Море. Выброшенный на берег корабль. Одетый в черное старик, который тащит катафалк по белому песку прибалтийского побережья. Эти начальные кадры мелькнут и в финале, и только тогда станет понятно, о чем это спрашивают старика немцы, подъехавшие на мотоцикле, что это за выстрел гремит вдалеке, где и когда все это происходит, а пока черный фон приходит на смену первому эпизоду, и звучат за кадром стихи — эпиграф к фильму и его камертон.
Однако своеобразным камертоном служат и эти первые странные кадры, задавая тон повествованию, где мир предстает необычным, где все перемешано, переворошено, где на открытой поляне стоят самые, что ни на есть, домашние стулья и большие старые часы, где школьники занимаются в доме, половина которого снесена, и теперь он виден, как на чертеже, в разрезе, где музыканты в строгих концертных фраках играют, сидя в кузове грузовика, знаменитую симфонию Моцарта, а слушают их двое солдат, охраняющих границу, условно обозначенную шлагбаумом, да еще двое мальчишек, которые мечтают попасть на фронт. Однако же к необычности окружающего героев мира привыкаешь быстро, может быть, потому, что мир этот привычен для самих героев, которым очень мало лет, и четыре года войны для их жизни большой срок. Другую, нормальную, мирную жизнь они, верно, успели позабыть, а эта — военная — приобрела для них черты устойчивого быта.
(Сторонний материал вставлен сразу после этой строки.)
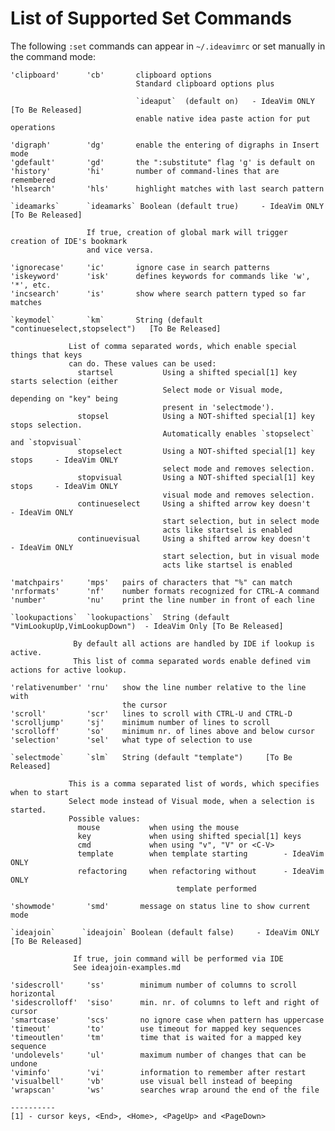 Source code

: List of Supported Set Commands
==============================

The following `:set` commands can appear in `~/.ideavimrc` or set manually in the command mode:

    'clipboard'      'cb'       clipboard options
                                Standard clipboard options plus 
                                
                                `ideaput`  (default on)   - IdeaVim ONLY         [To Be Released]
                                enable native idea paste action for put operations
    
    'digraph'        'dg'       enable the entering of digraphs in Insert mode
    'gdefault'       'gd'       the ":substitute" flag 'g' is default on
    'history'        'hi'       number of command-lines that are remembered
    'hlsearch'       'hls'      highlight matches with last search pattern
    
    `ideamarks`      `ideamarks` Boolean (default true)     - IdeaVim ONLY         [To Be Released]
    
                     If true, creation of global mark will trigger creation of IDE's bookmark
                     and vice versa.
    
    'ignorecase'     'ic'       ignore case in search patterns
    'iskeyword'      'isk'      defines keywords for commands like 'w', '*', etc.
    'incsearch'      'is'       show where search pattern typed so far matches
    
    `keymodel`       `km`       String (default "continueselect,stopselect")   [To Be Released]

                 List of comma separated words, which enable special things that keys
                 can do. These values can be used:
                   startsel           Using a shifted special[1] key starts selection (either
                                      Select mode or Visual mode, depending on "key" being
                                      present in 'selectmode').
                   stopsel            Using a NOT-shifted special[1] key stops selection.
                                      Automatically enables `stopselect` and `stopvisual`
                   stopselect         Using a NOT-shifted special[1] key stops     - IdeaVim ONLY
                                      select mode and removes selection.
                   stopvisual         Using a NOT-shifted special[1] key stops     - IdeaVim ONLY
                                      visual mode and removes selection.
                   continueselect     Using a shifted arrow key doesn't       - IdeaVim ONLY
                                      start selection, but in select mode
                                      acts like startsel is enabled
                   continuevisual     Using a shifted arrow key doesn't       - IdeaVim ONLY
                                      start selection, but in visual mode
                                      acts like startsel is enabled
    
    'matchpairs'     'mps'   pairs of characters that "%" can match
    'nrformats'      'nf'    number formats recognized for CTRL-A command
    'number'         'nu'    print the line number in front of each line
    
    `lookupactions`  `lookupactions`  String (default "VimLookupUp,VimLookupDown")  - IdeaVim Only [To Be Released]
             
                  By default all actions are handled by IDE if lookup is active.
                  This list of comma separated words enable defined vim actions for active lookup.
    
    'relativenumber' 'rnu'   show the line number relative to the line with
                             the cursor
    'scroll'         'scr'   lines to scroll with CTRL-U and CTRL-D
    'scrolljump'     'sj'    minimum number of lines to scroll
    'scrolloff'      'so'    minimum nr. of lines above and below cursor
    'selection'      'sel'   what type of selection to use

    `selectmode`     `slm`   String (default "template")     [To Be Released]

                 This is a comma separated list of words, which specifies when to start
                 Select mode instead of Visual mode, when a selection is started.
                 Possible values:
                   mouse           when using the mouse
                   key             when using shifted special[1] keys
                   cmd             when using "v", "V" or <C-V>
                   template        when template starting        - IdeaVim ONLY
                   refactoring     when refactoring without      - IdeaVim ONLY
                                         template performed

    'showmode'       'smd'       message on status line to show current mode
    
    `ideajoin`      `ideajoin` Boolean (default false)     - IdeaVim ONLY [To Be Released] 
    
                  If true, join command will be performed via IDE
                  See ideajoin-examples.md
    
    'sidescroll'     'ss'        minimum number of columns to scroll horizontal
    'sidescrolloff'  'siso'      min. nr. of columns to left and right of cursor
    'smartcase'      'scs'       no ignore case when pattern has uppercase
    'timeout'        'to'        use timeout for mapped key sequences
    'timeoutlen'     'tm'        time that is waited for a mapped key sequence
    'undolevels'     'ul'        maximum number of changes that can be undone
    'viminfo'        'vi'        information to remember after restart
    'visualbell'     'vb'        use visual bell instead of beeping
    'wrapscan'       'ws'        searches wrap around the end of the file

    ----------
    [1] - cursor keys, <End>, <Home>, <PageUp> and <PageDown>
Их история, история двух мальчишек, которые упрямо, наперекор всем и всему бегут на фронт, когда война почти окончена и бои уже идут в Берлине, развивается не столько по законам сюжетного повествования, сколько по законам поэтическим. Отсюда и деление фильма на маленькие новеллы — сонеты (их, правда, шесть, а не пятнадцать, как велит канон), отсюда и особая важность стихов, специально написанных для фильма и прочтенных за кадром их автором Беллой Ахмадулиной. На границе сонетов фильм как бы приостанавливается, набирая новое дыхание, и конец предыдущей истории сливается с началом следующей, как в настоящем поэтическом «венке», где последняя строка сонета — одновременно и начало следующего стиха. Возможно, такое построение фильма казалось бы искусственным, если бы не то, что само искусство входит в фильм почти на правах героя. Главный герой картины Артем пишет стихи, и, рассказывая о его судьбе, авторы не только сталкивают с войной ребенка, но и само искусство сталкивают с войной, придавая ему тем самым новый неожиданный смысл. Вот рабочие с трудом вытаскивают на веревках из ящика что-то тяжелое, а это бюст Пушкина, возвращающийся на пьедестал из временной эвакуации, и криками ура встречает его музыкальный взвод, который проходит мимо Пушкина в торжественном марше. Вот сидит этот взвод в оркестровой яме маленького провинциального театра на спектакле «Три сестры» и ждет взмаха руки капельмейстера, чтобы проводить полковника Вершинина своим маршем, и совсем неожиданно звучат знакомые чеховские слова: «Уходят наши. Ну что ж, счастливый им путь. О, как играет музыка. Они уходят от нас». А вот и совсем другое искусство — довоенное танго, под звуки которого танцует с девушкой молодой лейтенант на маленькой танцплощадке, крохотном островке мира посреди войны. И даже корреспондент фронтовой газеты Пожарский, случайный попутчик Артема, читает ему Шекспира. Режиссер фильма Валерий Рубинчик увлеченно и талантливо цитирует и стихи, и музыку, и живопись, и даже кино, насыщая свой фильм искусством, снова и снова призывая его на помощь людям, которые уже почти пережили войну, и всего несколько дней осталось им до Победы.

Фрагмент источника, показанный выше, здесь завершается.